4Si le temps est  mouvement — Aristote ne disait-il pas que le temps est le nombre du mouvement ? —, le ralentissement du temps s’observe dans celui du mouvement. Ainsi fallu a-t-il des mois à Anne et Mallory pour se rendre en voiture de Vancouver à Cap Kennedy. La sensation liée au temps ralenti lors du voyage le long de la côte de Floride est celle du gluant. L’instant s’étire maintenant en minutes, tandis que Mallory regarde tomber une feuille de fougère :

« A single moment was a small instalment of forever [une brève livraison d’éternité] — he plucked a fern leaf and watched it for minutes as it fell slowly to the ground, deferring to gravity in the most elegant way. » (242)4

5Dans cet espace où le temps se ralentit, un guépard s’élance vers Mallory, qui sait qu’il ne l’atteindra jamais :

« (…) It was twenty feet away and Mallory knew it would ever reach him. »(243)

6Mallory attend l’arrêt complet du temps. Déjà les vagues n’avancent plus vers la plage, et poissons et dauphins se trouvent suspendus dans le ciel. La fontaine se fige pour former un parasol de verre. Seul le guépard — on sait qu’il est le plus rapide des animaux — est encore capable de dépasser le temps :

« Only the cheetah was moving, still able to outrun time. It was now ten feet from him (…) Without time it could never reach him.» (243)

7Ballard traduit aussi l’écoulement irrégulier, saccadé, erratique, du temps, ses arrêts et ses reprises, à l’aide de la métaphore d’un projecteur de cinéma défectueux, objet technologique illustrant cette vision du temps qui ne passe plus très bien :

« Time, like a film reel running through a faulty projector, was moving at an erratic pace, at moments backing up and almost coming to a halt, then speeding on again. One day it would stop, freeze for ever on one frame. »(235)

8L’arrêt du temps prendra donc les formes du figé. Image fixe de la pellicule, scène de personnages de cire dans un musée, ou tableau de peinture semblable à ceux d’Edward Hopper, par exemple :

« Nothing moved. For a moment Mallory felt they were waxworks in a museum tableau, or in a painting by Edward Hopper of a tired couple in a provincial hotel.» (238).

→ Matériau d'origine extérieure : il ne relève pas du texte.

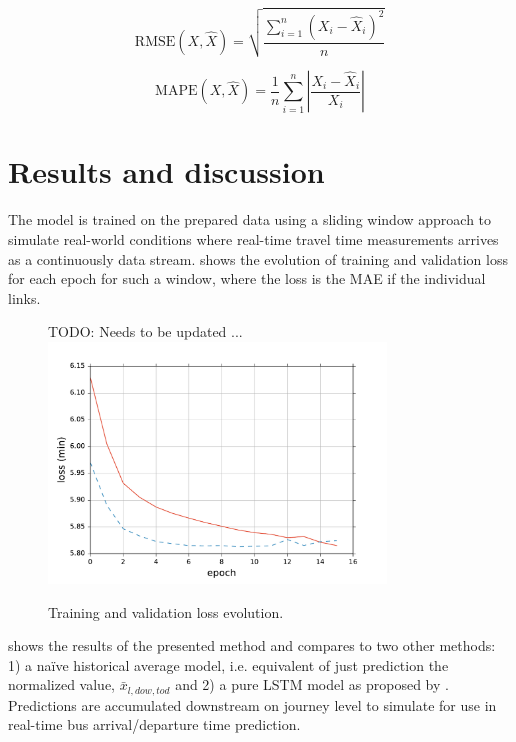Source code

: \documentclass[preprint,12pt]{elsarticle}
\begin{document}
\begin{equation}
    \textrm{RMSE}(X, \widehat{X}) = \sqrt{\frac{\sum_{i = 1}^{n} \left(X_i - \widehat{X}_i \right)^2}{n}}
    \label{eq:rmse}
\end{equation}

\begin{equation}
    \textrm{MAPE}(X, \widehat{X}) = \frac{1}{n} \sum_{i = 1}^{n} \left| \frac{X_i - \widehat{X}_i}{X_i} \right| 
    \label{eq:mape} 
\end{equation}

\section{Results and discussion}
\label{sec:results}
The model is trained on the prepared data using a sliding window approach to simulate real-world conditions where real-time travel time measurements arrives as a continuously data stream.  shows the evolution of training and validation loss for each epoch for such a window, where the loss is the MAE if the individual links.

\begin{figure}
  \centering
  TODO: Needs to be updated ...
  \includegraphics[width=0.8\textwidth]{plots/conv_lstm_model_loss.pdf}
  \caption{Training and validation loss evolution.}
  \label{fig:loss}
\end{figure}

 shows the results of the presented method and compares to two other methods: 1) a naïve historical average model, i.e. equivalent of just prediction the normalized value, $\bar{x}_{l,\mathit{dow},\mathit{tod}}$ and 2) a pure LSTM model as proposed by \cite{YanjieDuan2016}. Predictions are accumulated downstream on journey level to simulate for use in real-time bus arrival/departure time prediction.
\end{document}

9 Référence est aussi faite au Douanier Rousseau (le tableau Les Joyeux Farceurs) et à Max Ernst (« These motionless trees were as insane as anything in the vision of Max Ernst » 240). Ce sont,  à la fin du récit, des séries de tableaux vivants qui se présentent à Mallory, comme des scènes qui se figent sous ses yeux :

« (…) The light-filled world had transformed itself into a series if tableaux from a pageant that celebrated the founding days of Creation. In the finale every element in the universe, however humble, would take its place on the stage in front of him.» (261)

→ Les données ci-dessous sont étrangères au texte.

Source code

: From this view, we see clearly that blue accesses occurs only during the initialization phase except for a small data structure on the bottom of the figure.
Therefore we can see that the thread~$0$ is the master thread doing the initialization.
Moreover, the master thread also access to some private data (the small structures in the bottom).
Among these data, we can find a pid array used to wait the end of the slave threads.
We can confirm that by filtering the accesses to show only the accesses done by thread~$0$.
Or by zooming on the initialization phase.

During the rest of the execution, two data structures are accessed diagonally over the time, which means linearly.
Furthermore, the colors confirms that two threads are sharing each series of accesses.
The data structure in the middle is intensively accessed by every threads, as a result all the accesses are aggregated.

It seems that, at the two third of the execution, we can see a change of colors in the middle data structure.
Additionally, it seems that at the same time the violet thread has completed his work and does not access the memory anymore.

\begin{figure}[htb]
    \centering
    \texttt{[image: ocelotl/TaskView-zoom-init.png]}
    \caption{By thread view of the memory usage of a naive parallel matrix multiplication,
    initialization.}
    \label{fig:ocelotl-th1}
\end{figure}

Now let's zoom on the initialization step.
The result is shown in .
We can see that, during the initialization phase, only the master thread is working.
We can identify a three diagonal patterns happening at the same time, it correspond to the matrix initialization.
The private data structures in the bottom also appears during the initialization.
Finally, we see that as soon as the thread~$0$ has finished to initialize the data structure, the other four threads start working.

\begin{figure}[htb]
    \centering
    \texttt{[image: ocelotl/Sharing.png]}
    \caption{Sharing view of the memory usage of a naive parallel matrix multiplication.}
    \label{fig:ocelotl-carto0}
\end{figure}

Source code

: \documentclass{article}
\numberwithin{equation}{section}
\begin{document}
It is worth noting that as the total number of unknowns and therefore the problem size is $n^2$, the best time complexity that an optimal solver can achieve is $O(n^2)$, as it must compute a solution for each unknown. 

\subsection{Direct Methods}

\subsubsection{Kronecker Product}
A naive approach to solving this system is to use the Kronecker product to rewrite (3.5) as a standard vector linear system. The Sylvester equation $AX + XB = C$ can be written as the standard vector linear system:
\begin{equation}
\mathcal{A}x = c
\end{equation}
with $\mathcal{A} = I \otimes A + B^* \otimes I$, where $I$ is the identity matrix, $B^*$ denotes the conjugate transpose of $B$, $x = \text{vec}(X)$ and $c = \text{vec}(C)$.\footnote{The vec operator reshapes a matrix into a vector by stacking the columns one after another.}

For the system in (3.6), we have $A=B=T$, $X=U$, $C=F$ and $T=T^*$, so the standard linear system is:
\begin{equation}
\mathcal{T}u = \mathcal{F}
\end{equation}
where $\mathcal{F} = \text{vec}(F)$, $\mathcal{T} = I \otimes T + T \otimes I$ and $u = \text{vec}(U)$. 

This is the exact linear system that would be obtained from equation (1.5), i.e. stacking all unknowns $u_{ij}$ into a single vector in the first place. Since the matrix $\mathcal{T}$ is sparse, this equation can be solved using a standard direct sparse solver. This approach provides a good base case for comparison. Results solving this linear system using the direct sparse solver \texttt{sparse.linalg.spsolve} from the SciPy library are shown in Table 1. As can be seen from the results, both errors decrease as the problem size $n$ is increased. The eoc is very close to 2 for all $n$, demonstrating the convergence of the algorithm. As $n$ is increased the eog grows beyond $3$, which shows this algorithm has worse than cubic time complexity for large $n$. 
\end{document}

10La stase est donc l’aboutissement du ralentissement temporel. La mémoire n’échappe pas à ce phénomène : elle est parfois atteinte dans ses capacités à dominer l’écoulement du temps. Elle s’évapore progressivement, comme le temps. Le corps s’allège aussi : Anne et Mallory ont perdu quinze kilos en deux mois, comme si leurs corps procédaient à une renaissance en préparation du monde atemporel en devenir.5

11S’agit-il de perceptions individuelles, limitées à certains individus, ou de véritables phénomènes physiques ? La perturbation des catégories temporelles est-elle illusion psychique ou réalité ? La question est d’importance : en effet, s’il s’agit d’impressions subjectives, il n’y a plus ici de science-fiction véritable, mais de simple récit de malaise. Le point de vue du récit conditionne la réponse à ces questions. Il s’agit, essentiellement (8 parties sur 9), d’un récit à la troisième personne, au ton objectif. Parfois cependant, la focalisation interne traduit la perspective du docteur Mallory. Mais le récit décrit habituellement les phénomènes comme avérés : la Floride a bien été désertée ; le temps ne s’écoule plus comme avant. Cela ne fait guère de doute pour le lecteur, d’autant que le personnage de Mallory est un médecin de la nasa et Hinton, un physicien astronaute, deux professions de haut niveau, qui renforcent la scientificité des phénomènes observés. Il semble que les perturbations atteignant les personnages, la fissure psychique spatio-temporelle, proviennent de phénomènes objectifs du monde :

« Time was different here, as it had been at Alamagordo and Eniwetok, a psychic fissure had riven both time and space, then run deep into the minds of the people who worked here. »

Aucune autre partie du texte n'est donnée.